▶ Task statement
For the material below, please count the lines containing "data". Reply with the count alone.
┌──
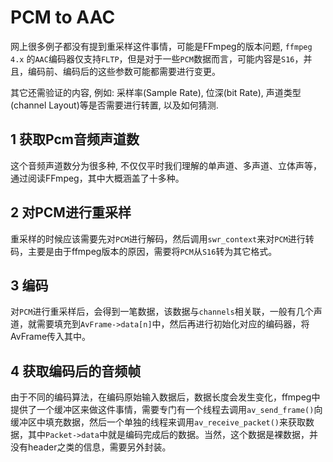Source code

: # PCM to AAC

网上很多例子都没有提到重采样这件事情，可能是FFmpeg的版本问题, `ffmpeg 4.x` 的`AAC`编码器仅支持`FLTP`，但是对于一些`PCM`数据而言，可能内容是`S16`，并且，编码前、编码后的这些参数可能都需要进行变更。

其它还需验证的内容, 例如: 采样率(Sample Rate), 位深(bit Rate), 声道类型(channel Layout)等是否需要进行转置, 以及如何猜测.

## 1 获取Pcm音频声道数

这个音频声道数分为很多种, 不仅仅平时我们理解的单声道、多声道、立体声等，通过阅读FFmpeg，其中大概涵盖了十多种。

## 2 对PCM进行重采样

重采样的时候应该需要先对`PCM`进行解码，然后调用`swr_context`来对`PCM`进行转码，主要是由于ffmpeg版本的原因，需要将`PCM`从`S16`转为其它格式。

## 3 编码

对`PCM`进行重采样后，会得到一笔数据，该数据与`channels`相关联，一般有几个声道，就需要填充到`AvFrame->data[n]`中，然后再进行初始化对应的编码器，将AvFrame传入其中。

## 4 获取编码后的音频帧

由于不同的编码算法，在编码原始输入数据后，数据长度会发生变化，ffmpeg中提供了一个缓冲区来做这件事情，需要专门有一个线程去调用`av_send_frame()`向缓冲区中填充数据，然后一个单独的线程来调用`av_receive_packet()`来获取数据，其中`Packet->data`中就是编码完成后的数据。当然，这个数据是裸数据，并没有header之类的信息，需要另外封装。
└──
▶ Written solution
2